Alsobrooks asks Prince George’s school board chair Juanita Miller to resign

This article was republished with permission from WTOP’s news partners at Maryland Matters. Sign up for Maryland Matters’ free email subscription today.

This content was republished with permission from WTOP’s news partners at Maryland Matters. Sign up for Maryland Matters’ free email subscription today.

Prince George’s County Executive Angela D. Alsobrooks (D) has asked the head of the county school board, Dr. Juanita D. Miller, to step down, “effective immediately,” Maryland Matters has learned.

Miller, a former state delegate and water utility commission board member, has been at the center of multiple controversies since her appointment 16 months ago. Ethics complaints have been filed against her and she supported a separate set of disputed complaints that was filed against a faction of the board with whom she has clashed.

Earlier this week, the Maryland State Board of Education made public two charges against Miller — charges that could lead to her removal. The charges were approved at a closed-door meeting on May 24.

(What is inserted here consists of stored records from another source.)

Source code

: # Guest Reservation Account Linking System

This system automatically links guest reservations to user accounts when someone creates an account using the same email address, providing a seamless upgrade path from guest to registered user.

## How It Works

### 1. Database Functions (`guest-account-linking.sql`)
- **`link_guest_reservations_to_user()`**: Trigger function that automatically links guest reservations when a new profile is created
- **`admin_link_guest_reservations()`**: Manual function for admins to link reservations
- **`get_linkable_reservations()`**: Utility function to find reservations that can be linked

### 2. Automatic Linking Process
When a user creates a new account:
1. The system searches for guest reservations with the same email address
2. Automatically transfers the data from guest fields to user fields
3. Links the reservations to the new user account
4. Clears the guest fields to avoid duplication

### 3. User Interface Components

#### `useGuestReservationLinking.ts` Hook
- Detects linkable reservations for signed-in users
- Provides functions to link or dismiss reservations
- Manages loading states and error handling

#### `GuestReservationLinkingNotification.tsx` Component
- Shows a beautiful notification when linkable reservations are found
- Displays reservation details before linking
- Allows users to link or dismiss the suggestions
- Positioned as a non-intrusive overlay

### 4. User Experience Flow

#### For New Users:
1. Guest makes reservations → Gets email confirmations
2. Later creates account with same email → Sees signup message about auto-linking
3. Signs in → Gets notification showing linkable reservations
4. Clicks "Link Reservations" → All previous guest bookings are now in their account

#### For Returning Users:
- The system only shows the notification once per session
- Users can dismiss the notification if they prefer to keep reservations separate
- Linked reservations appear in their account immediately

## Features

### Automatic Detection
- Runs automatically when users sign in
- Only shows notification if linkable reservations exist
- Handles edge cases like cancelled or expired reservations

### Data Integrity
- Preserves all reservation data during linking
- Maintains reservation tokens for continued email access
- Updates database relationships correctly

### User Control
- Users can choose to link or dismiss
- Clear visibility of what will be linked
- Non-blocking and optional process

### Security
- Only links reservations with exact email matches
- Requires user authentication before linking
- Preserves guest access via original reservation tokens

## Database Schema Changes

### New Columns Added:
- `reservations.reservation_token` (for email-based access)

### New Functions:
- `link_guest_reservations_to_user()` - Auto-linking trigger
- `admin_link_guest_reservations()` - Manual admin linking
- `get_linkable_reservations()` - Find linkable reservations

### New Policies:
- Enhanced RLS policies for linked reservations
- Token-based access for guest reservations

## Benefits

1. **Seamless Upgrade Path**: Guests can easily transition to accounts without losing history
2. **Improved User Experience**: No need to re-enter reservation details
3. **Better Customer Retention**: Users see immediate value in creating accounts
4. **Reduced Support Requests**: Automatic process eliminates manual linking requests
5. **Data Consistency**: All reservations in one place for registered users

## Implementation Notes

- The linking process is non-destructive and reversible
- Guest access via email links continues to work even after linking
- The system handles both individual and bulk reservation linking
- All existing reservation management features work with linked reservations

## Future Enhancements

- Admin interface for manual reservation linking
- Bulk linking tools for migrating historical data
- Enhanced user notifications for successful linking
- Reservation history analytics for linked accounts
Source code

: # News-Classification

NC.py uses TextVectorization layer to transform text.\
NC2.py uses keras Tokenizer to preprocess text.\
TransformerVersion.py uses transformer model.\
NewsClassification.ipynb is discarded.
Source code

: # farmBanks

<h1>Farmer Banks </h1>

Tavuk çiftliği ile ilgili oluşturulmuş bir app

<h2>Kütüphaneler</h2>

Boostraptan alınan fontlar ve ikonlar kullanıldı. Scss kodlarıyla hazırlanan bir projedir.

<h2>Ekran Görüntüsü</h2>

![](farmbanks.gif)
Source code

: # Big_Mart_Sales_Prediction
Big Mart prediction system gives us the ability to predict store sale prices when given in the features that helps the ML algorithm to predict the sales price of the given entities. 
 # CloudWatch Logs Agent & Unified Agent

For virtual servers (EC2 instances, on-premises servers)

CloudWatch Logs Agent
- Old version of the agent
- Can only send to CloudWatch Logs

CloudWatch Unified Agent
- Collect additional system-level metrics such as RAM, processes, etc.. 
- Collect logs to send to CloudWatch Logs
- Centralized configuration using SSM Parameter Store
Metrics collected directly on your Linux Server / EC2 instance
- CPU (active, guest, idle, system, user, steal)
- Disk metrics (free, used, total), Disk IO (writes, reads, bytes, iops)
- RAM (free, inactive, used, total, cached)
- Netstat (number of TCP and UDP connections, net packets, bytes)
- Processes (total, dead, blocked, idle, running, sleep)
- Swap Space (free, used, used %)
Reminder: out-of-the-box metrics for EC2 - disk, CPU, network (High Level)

In a May 31 letter to Miller, the board said it had materials that were “legally and factually sufficient” to support two allegations against her.

The board charged Miller with refusing to sign a legal services contract with the law firm that a majority of the board had voted to hire. Instead, she engaged a different law firm “without local board approval.” Miller also invited unauthorized guests — two attorneys who provided legal advice — “to attend confidential executive sessions” of the school board last year, according to the notice of charges.

The state board also found that Miller withheld from her colleagues seven ethics complaints and then failed to present “findings and recommendations” from the local board’s ethics panel in a timely manner. That failure, the state board found, prevented the Prince George’s school board from fulfilling its responsibility to make a final decision on the allegations.

In a letter to Miller this week, Alsobrooks made no mention of the state school board’s charges or her potential removal.

Instead, the executive suggested, Miller’s resignation would help the board comply with recently enacted changes in state law. Under legislation put forward by Alsobrooks and approved by the General Assembly earlier this year, the Prince George’s board will choose its own leadership beginning in December. In recent years, the county executive has chosen the chair.

“As we begin moving forward on a new path with our Board and its leadership, I believe that now is the time to start fresh with a clean slate and in order to help that process, and in light of what we discussed in recent days, I believe it is best for you to resign from the Board at this time,” Alsobrooks wrote.

Alsobrooks credited Miller with bringing “a passion for educational excellence and equity” along with “a wealth of knowledge and experience that served our schools and County well.”

The county board is currently made up of both elected and appointed members. In 2024 it will revert to an all-elected board.

Last summer, Maryland Matters was the first to report on a confidential set of ethics allegations against a several members of the school board, a group perceived as more progressive than Miller and her allies. On the surface, the charges appeared damning, but they quickly came under scrutiny. Targeted members pushed back publicly and the ethics findings grew to be perceived as a political hit job.

In April, the ethics panel abruptly resigned en masse, citing the stress of the unpaid work, the perceived “dysfunctional” nature of the board, and the difficulty they had getting information from board members, who they charged with wanting to “litigate Ethics Panel Findings in the press.”

If Miller resigns or is removed, it will bring to a close a tense chapter in recent Prince George’s history. Many political observers were surprised that Alsobrooks chose Miller following the abrupt resignation of former chair Alvin Thornton in late 2020.

A highly regarded former Howard University dean, Thornton was thought to be a stabilizing force on a board that had both moderate and progressive members. Miller, who is thought to have more of a bulldozer personality, engaged in frequent public shouting matches with board members with whom she disagreed. Meetings she led were often chaotic, causing negative headlines for a school system that has struggled academically.

Miller supporters argue that the board has functioned more smoothly as various members of the panel moved to other jobs or resigned to run for other posts.

Prince George’s County Councilmember Edward Burroughs III (D), who clashed regularly with Miller when he served on the board of education, said in an interview he was “not surprised” by the state board’s efforts to remove her.

“The state board of education did the right thing,” he said. “We have tried to inform people for a very long time about her gravely inappropriate behavior, which served as an impediment to the board’s ability to function.”

He called on Miller to step down. “Dr. Miller’s presence on the board has been extremely detrimental to our students and has certainly caused irreparable harm to them and to our system,” he said.

Under state law, Miller has ten days to request a hearing on the state board’s charges “[T]he State Board may remove a member of the local board on the grounds of misconduct in office, willful neglect of duty, and incompetency,” the panel’s letter stated.

Miller did not respond to a request for comment, nor did her attorneys, Sydney M. Patterson and Bruce Marcus.

If the board seeks to oust Miller, the matter would be referred to Gov. Lawrence J. Hogan Jr. (R) for final action.